In other words, we shouldn’t understand these “excess” deaths as definitely avoidable, and the only way to judge whether or not a death is avoidable is to review an individual’s case notes. 

In fact, Mid Staffs NHS trust initally argued that its elevated mortality rate was due to problems with the recording of clinical data.
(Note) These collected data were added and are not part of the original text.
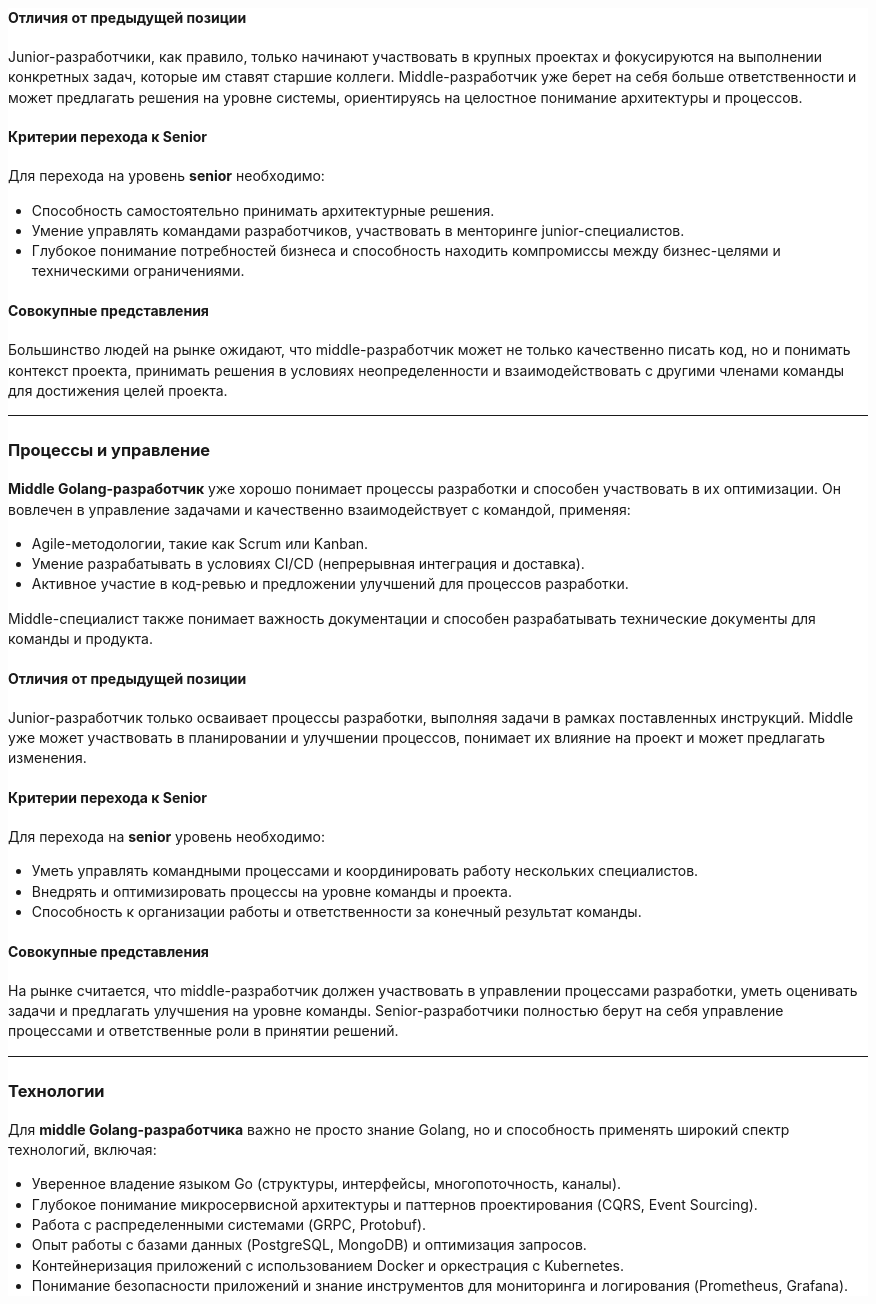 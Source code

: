 #### Отличия от предыдущей позиции
Junior-разработчики, как правило, только начинают участвовать в крупных проектах и фокусируются на выполнении конкретных задач, которые им ставят старшие коллеги. Middle-разработчик уже берет на себя больше ответственности и может предлагать решения на уровне системы, ориентируясь на целостное понимание архитектуры и процессов.

#### Критерии перехода к Senior
Для перехода на уровень **senior** необходимо:
- Способность самостоятельно принимать архитектурные решения.
- Умение управлять командами разработчиков, участвовать в менторинге junior-специалистов.
- Глубокое понимание потребностей бизнеса и способность находить компромиссы между бизнес-целями и техническими ограничениями.

#### Совокупные представления
Большинство людей на рынке ожидают, что middle-разработчик может не только качественно писать код, но и понимать контекст проекта, принимать решения в условиях неопределенности и взаимодействовать с другими членами команды для достижения целей проекта.

---

### Процессы и управление

**Middle Golang-разработчик** уже хорошо понимает процессы разработки и способен участвовать в их оптимизации. Он вовлечен в управление задачами и качественно взаимодействует с командой, применяя:
- Agile-методологии, такие как Scrum или Kanban.
- Умение разрабатывать в условиях CI/CD (непрерывная интеграция и доставка).
- Активное участие в код-ревью и предложении улучшений для процессов разработки.

Middle-специалист также понимает важность документации и способен разрабатывать технические документы для команды и продукта.

#### Отличия от предыдущей позиции
Junior-разработчик только осваивает процессы разработки, выполняя задачи в рамках поставленных инструкций. Middle уже может участвовать в планировании и улучшении процессов, понимает их влияние на проект и может предлагать изменения.

#### Критерии перехода к Senior
Для перехода на **senior** уровень необходимо:
- Уметь управлять командными процессами и координировать работу нескольких специалистов.
- Внедрять и оптимизировать процессы на уровне команды и проекта.
- Способность к организации работы и ответственности за конечный результат команды.

#### Совокупные представления
На рынке считается, что middle-разработчик должен участвовать в управлении процессами разработки, уметь оценивать задачи и предлагать улучшения на уровне команды. Senior-разработчики полностью берут на себя управление процессами и ответственные роли в принятии решений.

---

### Технологии

Для **middle Golang-разработчика** важно не просто знание Golang, но и способность применять широкий спектр технологий, включая:
- Уверенное владение языком Go (структуры, интерфейсы, многопоточность, каналы).
- Глубокое понимание микросервисной архитектуры и паттернов проектирования (CQRS, Event Sourcing).
- Работа с распределенными системами (GRPC, Protobuf).
- Опыт работы с базами данных (PostgreSQL, MongoDB) и оптимизация запросов.
- Контейнеризация приложений с использованием Docker и оркестрация с Kubernetes.
- Понимание безопасности приложений и знание инструментов для мониторинга и логирования (Prometheus, Grafana).
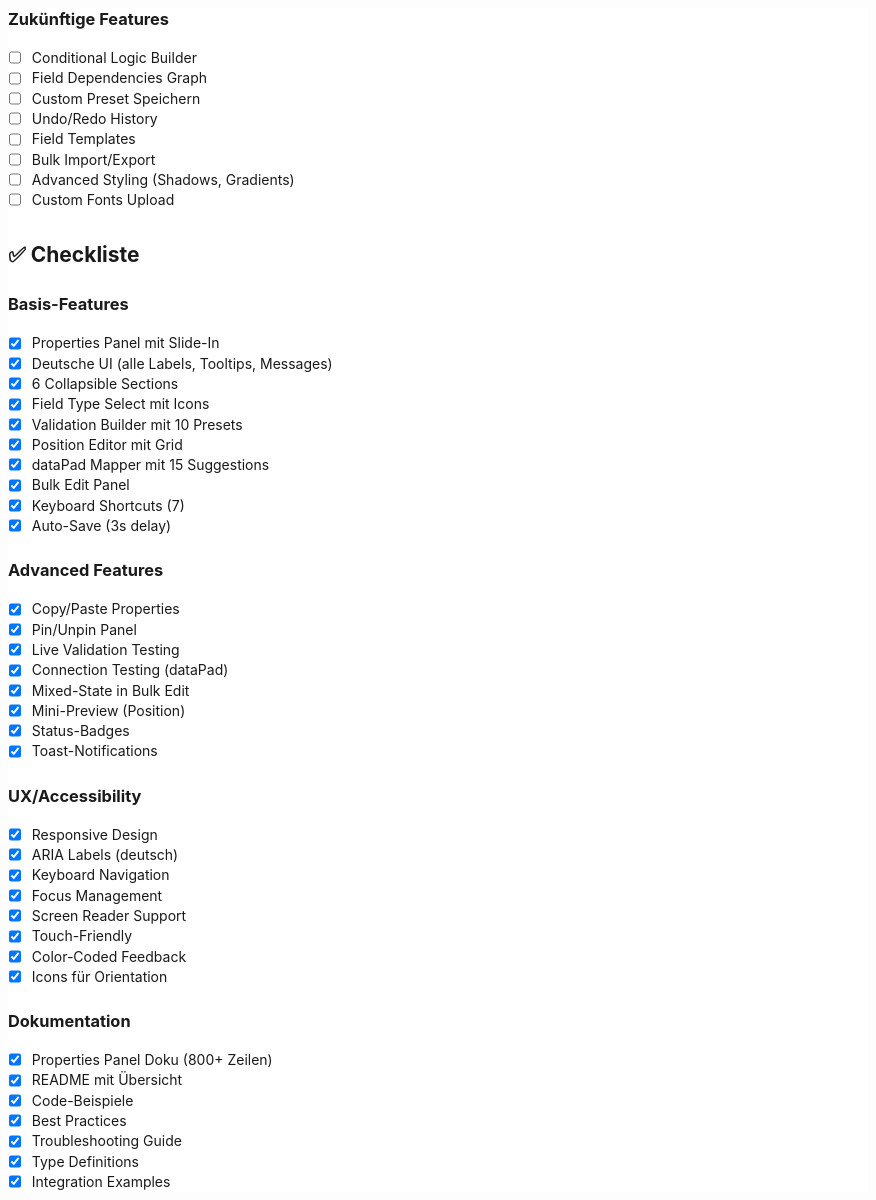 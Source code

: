 ### Zukünftige Features
- [ ] Conditional Logic Builder
- [ ] Field Dependencies Graph
- [ ] Custom Preset Speichern
- [ ] Undo/Redo History
- [ ] Field Templates
- [ ] Bulk Import/Export
- [ ] Advanced Styling (Shadows, Gradients)
- [ ] Custom Fonts Upload

## ✅ Checkliste

### Basis-Features
- [x] Properties Panel mit Slide-In
- [x] Deutsche UI (alle Labels, Tooltips, Messages)
- [x] 6 Collapsible Sections
- [x] Field Type Select mit Icons
- [x] Validation Builder mit 10 Presets
- [x] Position Editor mit Grid
- [x] dataPad Mapper mit 15 Suggestions
- [x] Bulk Edit Panel
- [x] Keyboard Shortcuts (7)
- [x] Auto-Save (3s delay)

### Advanced Features
- [x] Copy/Paste Properties
- [x] Pin/Unpin Panel
- [x] Live Validation Testing
- [x] Connection Testing (dataPad)
- [x] Mixed-State in Bulk Edit
- [x] Mini-Preview (Position)
- [x] Status-Badges
- [x] Toast-Notifications

### UX/Accessibility
- [x] Responsive Design
- [x] ARIA Labels (deutsch)
- [x] Keyboard Navigation
- [x] Focus Management
- [x] Screen Reader Support
- [x] Touch-Friendly
- [x] Color-Coded Feedback
- [x] Icons für Orientation

### Dokumentation
- [x] Properties Panel Doku (800+ Zeilen)
- [x] README mit Übersicht
- [x] Code-Beispiele
- [x] Best Practices
- [x] Troubleshooting Guide
- [x] Type Definitions
- [x] Integration Examples
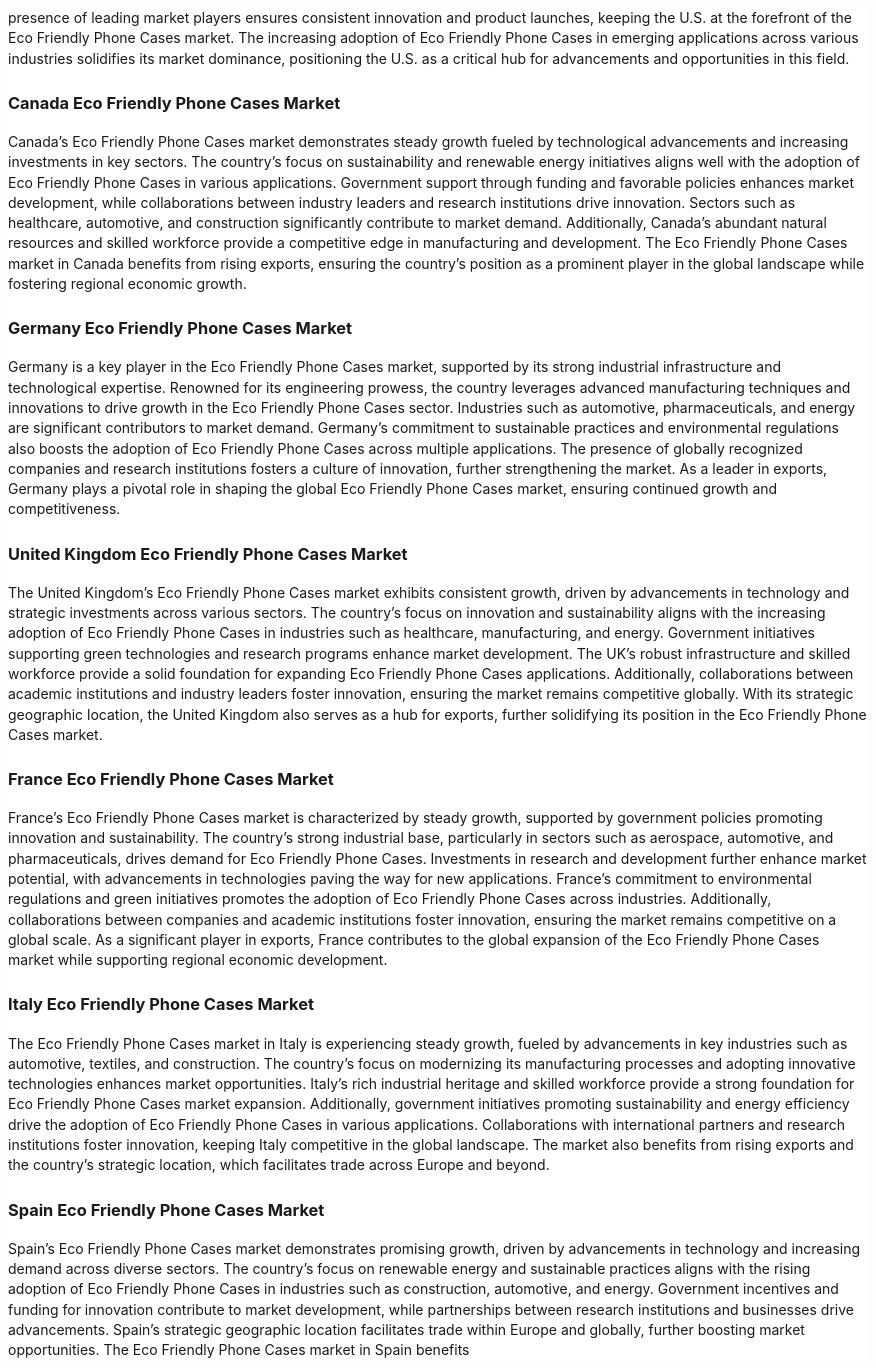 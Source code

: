 presence of leading market players ensures consistent innovation and product launches, keeping the U.S. at the forefront of the Eco Friendly Phone Cases market. The increasing adoption of Eco Friendly Phone Cases in emerging applications across various industries solidifies its market dominance, positioning the U.S. as a critical hub for advancements and opportunities in this field.</p><h3>Canada Eco Friendly Phone Cases Market</h3><p>Canada&rsquo;s Eco Friendly Phone Cases market demonstrates steady growth fueled by technological advancements and increasing investments in key sectors. The country&rsquo;s focus on sustainability and renewable energy initiatives aligns well with the adoption of Eco Friendly Phone Cases in various applications. Government support through funding and favorable policies enhances market development, while collaborations between industry leaders and research institutions drive innovation. Sectors such as healthcare, automotive, and construction significantly contribute to market demand. Additionally, Canada&rsquo;s abundant natural resources and skilled workforce provide a competitive edge in manufacturing and development. The Eco Friendly Phone Cases market in Canada benefits from rising exports, ensuring the country&rsquo;s position as a prominent player in the global landscape while fostering regional economic growth.</p><h3>Germany Eco Friendly Phone Cases Market</h3><p>Germany is a key player in the Eco Friendly Phone Cases market, supported by its strong industrial infrastructure and technological expertise. Renowned for its engineering prowess, the country leverages advanced manufacturing techniques and innovations to drive growth in the Eco Friendly Phone Cases sector. Industries such as automotive, pharmaceuticals, and energy are significant contributors to market demand. Germany&rsquo;s commitment to sustainable practices and environmental regulations also boosts the adoption of Eco Friendly Phone Cases across multiple applications. The presence of globally recognized companies and research institutions fosters a culture of innovation, further strengthening the market. As a leader in exports, Germany plays a pivotal role in shaping the global Eco Friendly Phone Cases market, ensuring continued growth and competitiveness.</p><h3>United Kingdom Eco Friendly Phone Cases Market</h3><p>The United Kingdom&rsquo;s Eco Friendly Phone Cases market exhibits consistent growth, driven by advancements in technology and strategic investments across various sectors. The country&rsquo;s focus on innovation and sustainability aligns with the increasing adoption of Eco Friendly Phone Cases in industries such as healthcare, manufacturing, and energy. Government initiatives supporting green technologies and research programs enhance market development. The UK&rsquo;s robust infrastructure and skilled workforce provide a solid foundation for expanding Eco Friendly Phone Cases applications. Additionally, collaborations between academic institutions and industry leaders foster innovation, ensuring the market remains competitive globally. With its strategic geographic location, the United Kingdom also serves as a hub for exports, further solidifying its position in the Eco Friendly Phone Cases market.</p><h3>France Eco Friendly Phone Cases Market</h3><p>France&rsquo;s Eco Friendly Phone Cases market is characterized by steady growth, supported by government policies promoting innovation and sustainability. The country&rsquo;s strong industrial base, particularly in sectors such as aerospace, automotive, and pharmaceuticals, drives demand for Eco Friendly Phone Cases. Investments in research and development further enhance market potential, with advancements in technologies paving the way for new applications. France&rsquo;s commitment to environmental regulations and green initiatives promotes the adoption of Eco Friendly Phone Cases across industries. Additionally, collaborations between companies and academic institutions foster innovation, ensuring the market remains competitive on a global scale. As a significant player in exports, France contributes to the global expansion of the Eco Friendly Phone Cases market while supporting regional economic development.</p><h3>Italy Eco Friendly Phone Cases Market</h3><p>The Eco Friendly Phone Cases market in Italy is experiencing steady growth, fueled by advancements in key industries such as automotive, textiles, and construction. The country&rsquo;s focus on modernizing its manufacturing processes and adopting innovative technologies enhances market opportunities. Italy&rsquo;s rich industrial heritage and skilled workforce provide a strong foundation for Eco Friendly Phone Cases market expansion. Additionally, government initiatives promoting sustainability and energy efficiency drive the adoption of Eco Friendly Phone Cases in various applications. Collaborations with international partners and research institutions foster innovation, keeping Italy competitive in the global landscape. The market also benefits from rising exports and the country&rsquo;s strategic location, which facilitates trade across Europe and beyond.</p><h3>Spain Eco Friendly Phone Cases Market</h3><p>Spain&rsquo;s Eco Friendly Phone Cases market demonstrates promising growth, driven by advancements in technology and increasing demand across diverse sectors. The country&rsquo;s focus on renewable energy and sustainable practices aligns with the rising adoption of Eco Friendly Phone Cases in industries such as construction, automotive, and energy. Government incentives and funding for innovation contribute to market development, while partnerships between research institutions and businesses drive advancements. Spain&rsquo;s strategic geographic location facilitates trade within Europe and globally, further boosting market opportunities. The Eco Friendly Phone Cases market in Spain benefits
In their evidence to the Francis Inquiry, six witnesses from the NHS trust suggested that this would explain the high HSMR of 127.

While the Healthcare Commission noted that there were problems with how the hospital ‘coded’ patient information, the fact remains that it received an “unprecedented” 11 alerts about a high mortality rate at Mid Staffs NHS trust either before or during the course of its investigation.

Furthermore, in its report the Healthcare Commission concluded that, after running a statistical analysis, there was less than a 5% probability that the high mortality rates were due to chance.

So can we trust these figures?

It’s important to bear in mind that the accuracy of Dr Foster’s HSMR figures is likely to be affected by whether or not a hospital is producing quality data. (Straight Statistics has a useful summary of how a subtle change in the way a diagnosis is coded might ultimately impact on where a hospital is placed in a performance league table.) 

For the victims’ families, no number will ever reflect what they have individually suffered. Regardless of what measure we use, the figure of “400 to 1200 deaths” tells us very little about what happened at Mid Staffs. It might be appropriate to allow Robert Francis QC the final word:

“…it is in my view misleading and a potential misuse of the figures to extrapolate from them a conclusion that any particular number, or range of numbers of deaths were caused or contributed to by inadequate care.”

and

“it would be unsafe to infer from the figures that there was any particular number or range of numbers of avoidable or unnecessary deaths at the Trust.”